Macron remplace l'ENA par un «Institut du service public»

  • Emmanuel Macron a annoncé qu'il allait «supprimer l'ENA» pour la remplacer par un «Institut du service public» 
  • La prestigieuse Ecole nationale d'administration, qui depuis 1945 fournit au pays ses plus hauts dirigeants, y compris quatre des six derniers présidents, était devenue le symbole d'un entre-soi au pouvoir

PARIS: Adieu les « Enarques »: comme il l'avait promis après la crise des « gilets jaunes », Emmanuel Macron a annoncé jeudi qu'il allait « supprimer l'ENA » pour la remplacer par un « Institut du service public » et réformer la carrière des hauts fonctionnaires, pour un Etat plus ouvert, plus divers et plus agile. 

On ne verra plus de jeunes de 25 ans propulsés à des postes à haute responsabilité: les diplômés de l'ISP devront d'abord passer plusieurs années dans des fonctions opérationnelles sur le terrain avant de pouvoir accéder aux postes de direction, a expliqué le chef de l'Etat, lui-même énarque. 

« Le président ne souhaite pas que des personnes qui n'auraient jamais exercé auparavant » viennent « du haut de leur trentaine asséner des sentences et distribuer des bons et mauvais points », a souligné un conseiller.  

La prestigieuse Ecole nationale d'administration, qui depuis 1945 fournit au pays ses plus hauts dirigeants, y compris quatre des six derniers présidents, était devenue le symbole d'un entre-soi au pouvoir - « l'énarchie » - qui alimente ressentiments et soupçons. 

Le 25 avril 2019, Emmanuel Macron avait créé la surprise en annonçant la suppression de l'ENA et la fin des grands corps (Conseil d'État, Cour des Comptes, Inspection des finances, Mines, Ponts etc.). 

Devant les 600 cadres de la haute administration réunis en visioconférence pour la Convention managériale de l'Etat, il a déclaré jeudi que le nouvel ISP assurerait le socle de formation commun de tous les élèves administrateurs de l'Etat.
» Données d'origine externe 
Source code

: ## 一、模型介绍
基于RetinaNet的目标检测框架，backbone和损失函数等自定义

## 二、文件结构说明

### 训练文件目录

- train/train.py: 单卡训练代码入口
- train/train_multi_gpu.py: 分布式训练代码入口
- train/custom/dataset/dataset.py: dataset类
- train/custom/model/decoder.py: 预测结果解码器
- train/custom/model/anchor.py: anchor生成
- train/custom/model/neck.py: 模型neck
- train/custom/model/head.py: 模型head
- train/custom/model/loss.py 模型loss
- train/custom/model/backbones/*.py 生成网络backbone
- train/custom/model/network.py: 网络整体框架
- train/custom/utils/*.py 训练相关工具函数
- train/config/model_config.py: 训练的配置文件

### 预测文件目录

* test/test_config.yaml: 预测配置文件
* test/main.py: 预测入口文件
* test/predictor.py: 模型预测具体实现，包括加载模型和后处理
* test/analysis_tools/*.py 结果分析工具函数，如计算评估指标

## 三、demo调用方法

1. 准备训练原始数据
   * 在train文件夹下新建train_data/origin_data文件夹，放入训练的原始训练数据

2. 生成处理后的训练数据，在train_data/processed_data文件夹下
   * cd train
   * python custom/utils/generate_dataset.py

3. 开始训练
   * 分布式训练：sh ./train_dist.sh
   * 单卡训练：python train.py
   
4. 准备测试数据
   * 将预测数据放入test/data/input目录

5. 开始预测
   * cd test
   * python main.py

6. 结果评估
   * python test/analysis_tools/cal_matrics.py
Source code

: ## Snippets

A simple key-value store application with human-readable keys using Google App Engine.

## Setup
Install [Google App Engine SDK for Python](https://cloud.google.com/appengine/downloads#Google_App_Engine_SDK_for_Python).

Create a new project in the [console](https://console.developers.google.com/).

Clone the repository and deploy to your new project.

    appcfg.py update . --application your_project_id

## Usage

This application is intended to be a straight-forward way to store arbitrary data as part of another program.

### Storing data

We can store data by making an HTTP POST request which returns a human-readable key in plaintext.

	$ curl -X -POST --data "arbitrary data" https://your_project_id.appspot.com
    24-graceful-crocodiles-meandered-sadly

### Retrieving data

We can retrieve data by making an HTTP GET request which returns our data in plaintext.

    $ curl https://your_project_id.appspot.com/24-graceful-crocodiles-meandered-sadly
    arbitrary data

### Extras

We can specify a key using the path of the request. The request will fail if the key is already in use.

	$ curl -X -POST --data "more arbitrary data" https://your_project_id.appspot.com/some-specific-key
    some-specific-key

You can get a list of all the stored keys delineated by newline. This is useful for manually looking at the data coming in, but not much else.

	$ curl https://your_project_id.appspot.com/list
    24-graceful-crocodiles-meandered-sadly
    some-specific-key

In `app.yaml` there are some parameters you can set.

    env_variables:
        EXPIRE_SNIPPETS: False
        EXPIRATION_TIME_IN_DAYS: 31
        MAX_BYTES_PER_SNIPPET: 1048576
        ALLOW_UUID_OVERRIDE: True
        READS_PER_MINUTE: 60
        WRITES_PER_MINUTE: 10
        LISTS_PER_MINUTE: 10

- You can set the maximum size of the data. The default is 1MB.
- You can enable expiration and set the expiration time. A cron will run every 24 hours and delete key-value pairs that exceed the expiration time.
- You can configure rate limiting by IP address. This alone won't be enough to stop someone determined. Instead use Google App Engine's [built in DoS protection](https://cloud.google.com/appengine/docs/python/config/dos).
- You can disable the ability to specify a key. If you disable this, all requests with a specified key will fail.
Qu'ils soient préfets, ambassadeurs, recteurs ou directeurs des administrations et des grands corps. 

L'ISP devra « sélectionner des profils moins déterminés socialement », a-t-il dit. Il intégrera un tronc commun à 13 écoles de service public. Ce sera « une révolution profonde en terme de recrutement », a souligné le chef de l'Etat.  

Il faut « réconcilier nos concitoyens avec le sommet de l'Etat et, ce faisant, avec l'action publique », a ajouté Emmanuel Macron, très attaché à cette réforme et souvent très critique envers l'administration. Il a plusieurs fois dénoncé jeudi son « corporatisme ». 

L'ISP sera aussi le centre de formation continue des hauts fonctionnaires. « Je veux qu'en nous inspirant du modèle de l'Ecole de guerre, nous puissions prévoir un rendez-vous de carrière avant d'accéder à des éminentes responsabilités », a-t-il poursuivi. 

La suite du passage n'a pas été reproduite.